Frasi certo che fanno rabbrividire una parte dell’elettorato e altri candidati. Lo stesso Calenda dopo aver condannato simili frasi ha apertamente dichiarato di sostenere Roberto Gualtieri. Forse ancora più raccapricciante è la frase conclusiva dello stesso articolo, scritto nel febbraio del 2020: “se non sei portatore di un qualche interesse diretto o indiretto per il cinico buonista non sei meritevole di tutela”.

I peggiori genocidi della storia

Molti sono stati i genocidi commessi dall’essere umano, alcuni di questi sono considerati i peggiori della storia. Per non dimenticare quali sono urge ricordarne alcuni dei più sanguinosi.

  • Shoah. Non si può non menzionare lo sterminio sistematico che sconvolse il mondo intero. Si stima che 6 milioni di ebrei abbiano perso la vita perché “nemici della nazione”.
  • Lo sterminio dei nativi americani. Si stima che i conquistadores abbiano sterminato 8 milioni di nativi. Il genocidio più grande della storia purtroppo si trova all’origine di uno dei momenti più osannati nella storia: la scoperta dell’America.
  • Il genocidio del Ruanda. Avvenuto solo pochi anni fa. Furono milioni i morti a colpi di machete solo per la differenza etnica.
  • Genocidio armeno perpetrato dall’impero ottomano che considerava gli armeni “nemici della patria”.
  • Olocausto nero. Con questo termine gli afroamericani indicano la deportazione di 10 milioni di schiavi dall’Africa verso le Americhe a bordo di negriere. Su queste navi, ammassati e incatenati, trovarono la morte centinaia di migliaia di africani.

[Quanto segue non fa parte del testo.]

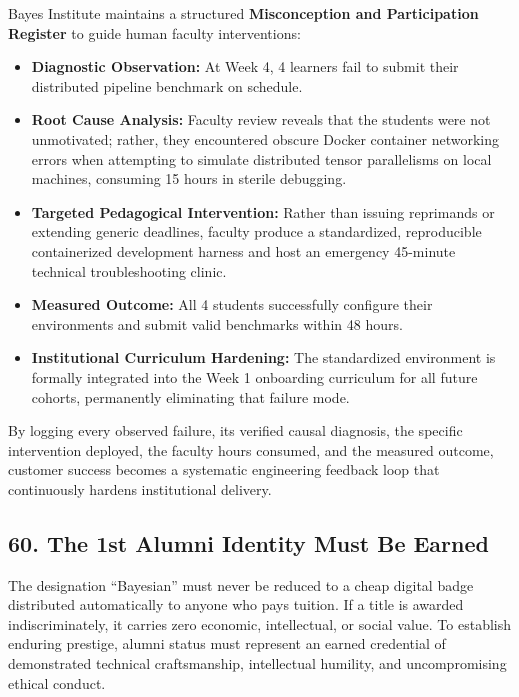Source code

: Bayes Institute maintains a structured \textbf{Misconception and Participation Register} to guide human faculty interventions:
\begin{itemize}[leftmargin=*]
\item \textbf{Diagnostic Observation:} At Week 4, 4 learners fail to submit their distributed pipeline benchmark on schedule.
\item \textbf{Root Cause Analysis:} Faculty review reveals that the students were not unmotivated; rather, they encountered obscure Docker container networking errors when attempting to simulate distributed tensor parallelisms on local machines, consuming 15 hours in sterile debugging.
\item \textbf{Targeted Pedagogical Intervention:} Rather than issuing reprimands or extending generic deadlines, faculty produce a standardized, reproducible containerized development harness and host an emergency 45-minute technical troubleshooting clinic.
\item \textbf{Measured Outcome:} All 4 students successfully configure their environments and submit valid benchmarks within 48 hours.
\item \textbf{Institutional Curriculum Hardening:} The standardized environment is formally integrated into the Week 1 onboarding curriculum for all future cohorts, permanently eliminating that failure mode.
\end{itemize}

By logging every observed failure, its verified causal diagnosis, the specific intervention deployed, the faculty hours consumed, and the measured outcome, customer success becomes a systematic engineering feedback loop that continuously hardens institutional delivery.

\subsection*{60. The 1st Alumni Identity Must Be Earned}

The designation ``Bayesian'' must never be reduced to a cheap digital badge distributed automatically to anyone who pays tuition. If a title is awarded indiscriminately, it carries zero economic, intellectual, or social value. To establish enduring prestige, alumni status must represent an earned credential of demonstrated technical craftsmanship, intellectual humility, and uncompromising ethical conduct.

La lista dei genocidi e gli stermini sarebbe ancora lunga: uno degli ultimi è quello che sta accadendo nello Xijiang, una regione della Cina dove migliaia di uiguri rischiano di morire in campi di lavoro.

Perché bisogna ricordare la Shoah?

Nei campi di concentramento trovarono la morte non solo 6 milioni di ebrei, ma anche 3.300.000 prigionieri di guerra sovietici, 1 milione di oppositori politici, 500.000 zingari Rom, circa 9.000 omosessuali, 2.250 testimoni di Geova oltre a 270.000 morti tra disabili e malati di mente. Davanti a queste morti è stato lo storico Mirco Dondi a rispondere del perché è necessario ricordare.

Solo in parte l’annientamento nei lager nazisti è un’esperienza unica. Dondi ha infatti ricordato che la politica dello sterminio nel Novecento non è né “cominciata né terminata con Auschwitz”.

Quello nazista rimane però uno dei più sanguinosi e pianificati. Il nazismo infatti sacrificò obiettivi bellici pur di continuare a uccidere nei campi. Ciò che colpisce è che alla base di ogni politica di sterminio si trovi l’assenza di democrazia, la deriva nazionalista e razziale. È questo che va ricordato secondo lo storico: le condizioni per cui ancora oggi si verificano i genocidi. Non si ricorda solo la Shoah ma tutti i genocidi per far sì che non accadano di nuovo.